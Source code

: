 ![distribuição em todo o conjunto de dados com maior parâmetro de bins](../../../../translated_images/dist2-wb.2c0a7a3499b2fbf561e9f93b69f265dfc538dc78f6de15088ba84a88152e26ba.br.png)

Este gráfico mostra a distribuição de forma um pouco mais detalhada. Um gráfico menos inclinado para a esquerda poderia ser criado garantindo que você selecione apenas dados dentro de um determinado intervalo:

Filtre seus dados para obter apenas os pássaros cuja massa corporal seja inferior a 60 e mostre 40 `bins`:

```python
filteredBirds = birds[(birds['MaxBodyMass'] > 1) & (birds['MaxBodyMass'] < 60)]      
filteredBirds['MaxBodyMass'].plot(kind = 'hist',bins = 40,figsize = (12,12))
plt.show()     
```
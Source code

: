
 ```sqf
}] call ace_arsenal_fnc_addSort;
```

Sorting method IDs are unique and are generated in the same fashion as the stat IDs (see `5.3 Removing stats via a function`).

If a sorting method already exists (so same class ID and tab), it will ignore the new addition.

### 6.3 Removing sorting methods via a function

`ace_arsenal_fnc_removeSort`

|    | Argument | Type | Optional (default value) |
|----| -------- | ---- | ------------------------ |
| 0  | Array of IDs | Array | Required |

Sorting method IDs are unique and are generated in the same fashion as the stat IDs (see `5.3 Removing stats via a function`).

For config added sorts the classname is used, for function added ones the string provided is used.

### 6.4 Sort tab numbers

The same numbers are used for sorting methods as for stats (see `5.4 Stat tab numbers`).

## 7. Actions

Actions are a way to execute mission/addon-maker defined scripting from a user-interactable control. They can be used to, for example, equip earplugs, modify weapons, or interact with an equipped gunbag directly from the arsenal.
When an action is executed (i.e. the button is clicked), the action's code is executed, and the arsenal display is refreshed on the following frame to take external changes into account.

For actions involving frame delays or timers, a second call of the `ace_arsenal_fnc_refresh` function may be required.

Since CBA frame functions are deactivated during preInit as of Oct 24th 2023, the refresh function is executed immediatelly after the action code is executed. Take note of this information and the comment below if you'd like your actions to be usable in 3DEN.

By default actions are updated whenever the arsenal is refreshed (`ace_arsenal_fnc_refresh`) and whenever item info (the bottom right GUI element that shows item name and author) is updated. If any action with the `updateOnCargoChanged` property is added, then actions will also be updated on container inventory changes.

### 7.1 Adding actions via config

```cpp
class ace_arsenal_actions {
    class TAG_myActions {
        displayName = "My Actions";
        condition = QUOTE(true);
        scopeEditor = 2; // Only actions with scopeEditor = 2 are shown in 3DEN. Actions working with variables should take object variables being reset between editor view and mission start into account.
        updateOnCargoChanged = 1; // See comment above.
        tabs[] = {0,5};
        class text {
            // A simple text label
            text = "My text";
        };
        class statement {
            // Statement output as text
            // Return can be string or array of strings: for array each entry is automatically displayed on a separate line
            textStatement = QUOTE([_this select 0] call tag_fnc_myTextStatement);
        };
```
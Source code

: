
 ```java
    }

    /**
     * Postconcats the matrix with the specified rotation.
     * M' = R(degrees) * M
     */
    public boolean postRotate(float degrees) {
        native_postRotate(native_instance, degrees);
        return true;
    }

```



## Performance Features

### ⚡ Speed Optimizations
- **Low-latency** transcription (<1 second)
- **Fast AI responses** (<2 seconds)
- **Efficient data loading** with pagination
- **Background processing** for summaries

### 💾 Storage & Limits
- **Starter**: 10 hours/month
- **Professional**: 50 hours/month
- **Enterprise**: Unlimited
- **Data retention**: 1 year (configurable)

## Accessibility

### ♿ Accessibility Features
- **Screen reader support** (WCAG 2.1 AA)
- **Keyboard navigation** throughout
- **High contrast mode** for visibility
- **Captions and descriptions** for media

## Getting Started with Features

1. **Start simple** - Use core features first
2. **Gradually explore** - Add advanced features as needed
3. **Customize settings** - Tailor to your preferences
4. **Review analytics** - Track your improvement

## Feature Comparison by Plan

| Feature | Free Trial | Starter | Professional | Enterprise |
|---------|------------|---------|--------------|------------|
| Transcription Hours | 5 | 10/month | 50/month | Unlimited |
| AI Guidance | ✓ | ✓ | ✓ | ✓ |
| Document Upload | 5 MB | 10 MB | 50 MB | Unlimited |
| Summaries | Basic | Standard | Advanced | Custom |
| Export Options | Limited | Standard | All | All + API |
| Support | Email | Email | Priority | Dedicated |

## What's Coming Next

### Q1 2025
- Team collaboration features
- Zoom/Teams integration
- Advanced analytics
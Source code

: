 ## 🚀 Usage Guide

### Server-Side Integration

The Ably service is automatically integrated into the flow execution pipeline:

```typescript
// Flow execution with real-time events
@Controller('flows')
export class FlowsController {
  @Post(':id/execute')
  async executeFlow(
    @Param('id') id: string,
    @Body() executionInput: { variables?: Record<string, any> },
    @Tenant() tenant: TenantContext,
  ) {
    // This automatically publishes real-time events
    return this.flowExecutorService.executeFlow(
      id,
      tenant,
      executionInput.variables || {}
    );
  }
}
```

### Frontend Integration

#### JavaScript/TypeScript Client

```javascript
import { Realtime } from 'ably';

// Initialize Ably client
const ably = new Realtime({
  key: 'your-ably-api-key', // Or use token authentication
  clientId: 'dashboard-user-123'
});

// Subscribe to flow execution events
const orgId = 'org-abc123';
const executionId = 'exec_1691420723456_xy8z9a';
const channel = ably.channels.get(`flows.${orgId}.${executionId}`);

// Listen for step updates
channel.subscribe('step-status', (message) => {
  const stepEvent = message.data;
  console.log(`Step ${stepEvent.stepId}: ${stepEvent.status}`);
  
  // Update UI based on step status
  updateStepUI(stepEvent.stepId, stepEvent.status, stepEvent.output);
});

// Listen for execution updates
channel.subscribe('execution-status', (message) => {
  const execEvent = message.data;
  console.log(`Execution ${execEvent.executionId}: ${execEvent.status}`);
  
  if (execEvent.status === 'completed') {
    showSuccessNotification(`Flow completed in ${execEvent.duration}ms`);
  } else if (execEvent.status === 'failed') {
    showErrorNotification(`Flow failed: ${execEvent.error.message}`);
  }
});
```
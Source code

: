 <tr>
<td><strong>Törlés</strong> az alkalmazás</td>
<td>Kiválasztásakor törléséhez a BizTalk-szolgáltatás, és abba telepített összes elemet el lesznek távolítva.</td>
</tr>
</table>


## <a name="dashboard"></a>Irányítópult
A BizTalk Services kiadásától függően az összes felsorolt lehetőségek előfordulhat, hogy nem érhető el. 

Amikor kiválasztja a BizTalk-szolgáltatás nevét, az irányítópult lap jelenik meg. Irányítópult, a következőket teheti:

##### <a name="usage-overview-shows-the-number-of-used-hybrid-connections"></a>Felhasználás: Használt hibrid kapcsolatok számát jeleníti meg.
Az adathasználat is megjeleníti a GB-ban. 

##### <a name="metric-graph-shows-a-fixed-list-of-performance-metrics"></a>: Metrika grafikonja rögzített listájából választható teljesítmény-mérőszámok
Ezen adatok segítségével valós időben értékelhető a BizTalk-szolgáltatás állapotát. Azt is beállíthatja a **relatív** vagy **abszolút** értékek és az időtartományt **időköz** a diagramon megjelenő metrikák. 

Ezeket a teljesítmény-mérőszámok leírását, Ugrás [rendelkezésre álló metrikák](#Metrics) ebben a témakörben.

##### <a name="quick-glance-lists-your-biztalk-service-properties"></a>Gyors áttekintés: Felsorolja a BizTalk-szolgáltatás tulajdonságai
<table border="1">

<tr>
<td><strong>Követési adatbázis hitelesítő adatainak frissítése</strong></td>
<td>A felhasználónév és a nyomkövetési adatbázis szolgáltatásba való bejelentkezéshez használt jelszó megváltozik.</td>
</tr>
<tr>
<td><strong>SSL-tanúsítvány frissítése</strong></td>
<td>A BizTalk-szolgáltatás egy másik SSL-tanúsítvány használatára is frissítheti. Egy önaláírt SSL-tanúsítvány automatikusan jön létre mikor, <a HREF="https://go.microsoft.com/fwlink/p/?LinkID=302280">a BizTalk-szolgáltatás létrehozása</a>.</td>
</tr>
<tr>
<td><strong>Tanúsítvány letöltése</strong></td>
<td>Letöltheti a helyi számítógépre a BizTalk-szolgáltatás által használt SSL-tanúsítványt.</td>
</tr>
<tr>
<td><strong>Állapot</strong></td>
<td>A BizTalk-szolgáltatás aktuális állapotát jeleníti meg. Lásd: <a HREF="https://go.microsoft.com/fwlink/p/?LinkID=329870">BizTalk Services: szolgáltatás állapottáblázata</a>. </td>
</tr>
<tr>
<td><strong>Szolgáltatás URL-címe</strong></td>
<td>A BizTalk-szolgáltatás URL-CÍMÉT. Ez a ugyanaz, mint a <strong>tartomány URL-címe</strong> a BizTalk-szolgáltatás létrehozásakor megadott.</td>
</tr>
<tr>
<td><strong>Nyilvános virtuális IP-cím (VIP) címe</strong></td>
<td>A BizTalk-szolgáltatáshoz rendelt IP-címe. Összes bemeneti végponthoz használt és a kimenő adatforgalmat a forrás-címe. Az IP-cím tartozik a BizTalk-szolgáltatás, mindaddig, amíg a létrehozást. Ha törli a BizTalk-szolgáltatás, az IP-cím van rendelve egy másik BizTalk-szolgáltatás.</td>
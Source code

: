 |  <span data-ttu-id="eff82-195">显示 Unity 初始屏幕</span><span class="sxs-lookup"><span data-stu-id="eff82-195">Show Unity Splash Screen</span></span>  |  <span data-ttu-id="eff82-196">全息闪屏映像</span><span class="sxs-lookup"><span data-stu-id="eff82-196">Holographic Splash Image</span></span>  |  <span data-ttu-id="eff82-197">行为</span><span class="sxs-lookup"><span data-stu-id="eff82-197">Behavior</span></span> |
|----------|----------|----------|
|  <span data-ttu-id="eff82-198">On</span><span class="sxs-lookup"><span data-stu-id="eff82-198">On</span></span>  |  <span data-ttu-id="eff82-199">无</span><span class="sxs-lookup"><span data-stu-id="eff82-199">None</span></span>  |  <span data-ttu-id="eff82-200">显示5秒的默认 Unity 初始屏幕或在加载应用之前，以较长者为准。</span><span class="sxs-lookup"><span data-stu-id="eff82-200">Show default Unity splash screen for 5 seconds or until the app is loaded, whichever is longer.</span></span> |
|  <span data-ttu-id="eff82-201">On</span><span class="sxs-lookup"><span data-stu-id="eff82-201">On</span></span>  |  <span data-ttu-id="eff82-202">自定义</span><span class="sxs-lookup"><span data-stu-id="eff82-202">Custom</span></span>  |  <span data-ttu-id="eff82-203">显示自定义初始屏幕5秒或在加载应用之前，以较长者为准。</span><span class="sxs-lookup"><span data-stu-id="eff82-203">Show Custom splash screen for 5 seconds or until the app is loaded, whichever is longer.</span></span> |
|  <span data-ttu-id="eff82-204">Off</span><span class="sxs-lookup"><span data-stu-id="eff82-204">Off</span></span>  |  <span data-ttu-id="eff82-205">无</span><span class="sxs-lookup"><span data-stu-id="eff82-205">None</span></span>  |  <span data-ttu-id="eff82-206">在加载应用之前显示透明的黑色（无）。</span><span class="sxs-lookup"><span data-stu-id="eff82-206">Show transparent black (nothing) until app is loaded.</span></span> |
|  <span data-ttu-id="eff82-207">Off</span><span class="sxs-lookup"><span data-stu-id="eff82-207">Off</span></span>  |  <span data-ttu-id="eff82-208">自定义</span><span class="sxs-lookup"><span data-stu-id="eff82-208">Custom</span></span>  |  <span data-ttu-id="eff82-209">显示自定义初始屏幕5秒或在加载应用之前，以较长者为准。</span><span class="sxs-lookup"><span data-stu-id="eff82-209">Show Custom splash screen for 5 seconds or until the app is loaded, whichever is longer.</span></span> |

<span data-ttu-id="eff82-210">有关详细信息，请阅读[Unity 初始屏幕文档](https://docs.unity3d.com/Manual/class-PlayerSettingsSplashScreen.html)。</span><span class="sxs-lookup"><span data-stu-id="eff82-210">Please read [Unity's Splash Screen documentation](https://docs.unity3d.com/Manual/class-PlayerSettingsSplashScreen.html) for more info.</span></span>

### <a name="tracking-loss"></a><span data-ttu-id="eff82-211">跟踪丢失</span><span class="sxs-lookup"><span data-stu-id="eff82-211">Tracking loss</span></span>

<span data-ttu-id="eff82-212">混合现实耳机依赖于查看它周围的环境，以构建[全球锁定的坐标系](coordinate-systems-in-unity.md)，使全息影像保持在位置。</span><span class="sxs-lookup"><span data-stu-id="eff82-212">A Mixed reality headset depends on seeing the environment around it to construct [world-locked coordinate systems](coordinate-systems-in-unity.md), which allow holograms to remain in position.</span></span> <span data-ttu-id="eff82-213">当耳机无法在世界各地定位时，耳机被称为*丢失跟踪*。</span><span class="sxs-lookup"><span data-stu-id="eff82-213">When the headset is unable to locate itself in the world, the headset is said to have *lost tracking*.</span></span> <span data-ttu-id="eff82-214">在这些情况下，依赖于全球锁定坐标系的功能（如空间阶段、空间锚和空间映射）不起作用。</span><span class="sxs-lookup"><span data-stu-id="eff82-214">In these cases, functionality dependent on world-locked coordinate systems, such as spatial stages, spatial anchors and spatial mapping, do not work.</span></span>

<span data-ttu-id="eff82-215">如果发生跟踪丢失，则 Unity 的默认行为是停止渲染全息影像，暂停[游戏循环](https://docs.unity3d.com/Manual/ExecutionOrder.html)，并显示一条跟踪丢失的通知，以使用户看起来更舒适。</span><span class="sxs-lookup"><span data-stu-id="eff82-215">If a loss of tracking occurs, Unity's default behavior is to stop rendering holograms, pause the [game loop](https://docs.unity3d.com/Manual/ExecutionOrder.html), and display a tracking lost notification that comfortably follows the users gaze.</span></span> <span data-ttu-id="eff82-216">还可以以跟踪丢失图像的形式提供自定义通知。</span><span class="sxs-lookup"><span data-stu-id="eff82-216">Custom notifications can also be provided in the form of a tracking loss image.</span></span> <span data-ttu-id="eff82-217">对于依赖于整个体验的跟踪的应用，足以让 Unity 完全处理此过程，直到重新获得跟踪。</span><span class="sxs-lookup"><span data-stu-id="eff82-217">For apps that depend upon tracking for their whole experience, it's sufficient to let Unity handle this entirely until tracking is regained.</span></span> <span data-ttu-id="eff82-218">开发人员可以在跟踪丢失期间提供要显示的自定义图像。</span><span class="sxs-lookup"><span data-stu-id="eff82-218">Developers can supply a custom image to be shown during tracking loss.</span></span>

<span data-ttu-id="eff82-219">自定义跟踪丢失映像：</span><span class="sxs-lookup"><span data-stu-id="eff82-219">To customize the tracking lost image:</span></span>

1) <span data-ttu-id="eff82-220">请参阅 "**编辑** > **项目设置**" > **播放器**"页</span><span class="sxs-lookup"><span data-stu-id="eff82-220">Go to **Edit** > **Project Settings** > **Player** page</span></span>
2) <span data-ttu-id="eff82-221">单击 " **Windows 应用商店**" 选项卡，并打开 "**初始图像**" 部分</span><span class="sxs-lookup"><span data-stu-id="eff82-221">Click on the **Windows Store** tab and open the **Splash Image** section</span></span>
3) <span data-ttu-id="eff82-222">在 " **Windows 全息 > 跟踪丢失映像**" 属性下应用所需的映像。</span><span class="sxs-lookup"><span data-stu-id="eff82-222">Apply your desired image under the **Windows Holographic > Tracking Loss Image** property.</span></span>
--- --- ---
> EXERCISE
Lines of the listing above that contain the word "tenant" must all be copied.

> RESULT FOR THIS TASK
    @Tenant() tenant: TenantContext,
      tenant,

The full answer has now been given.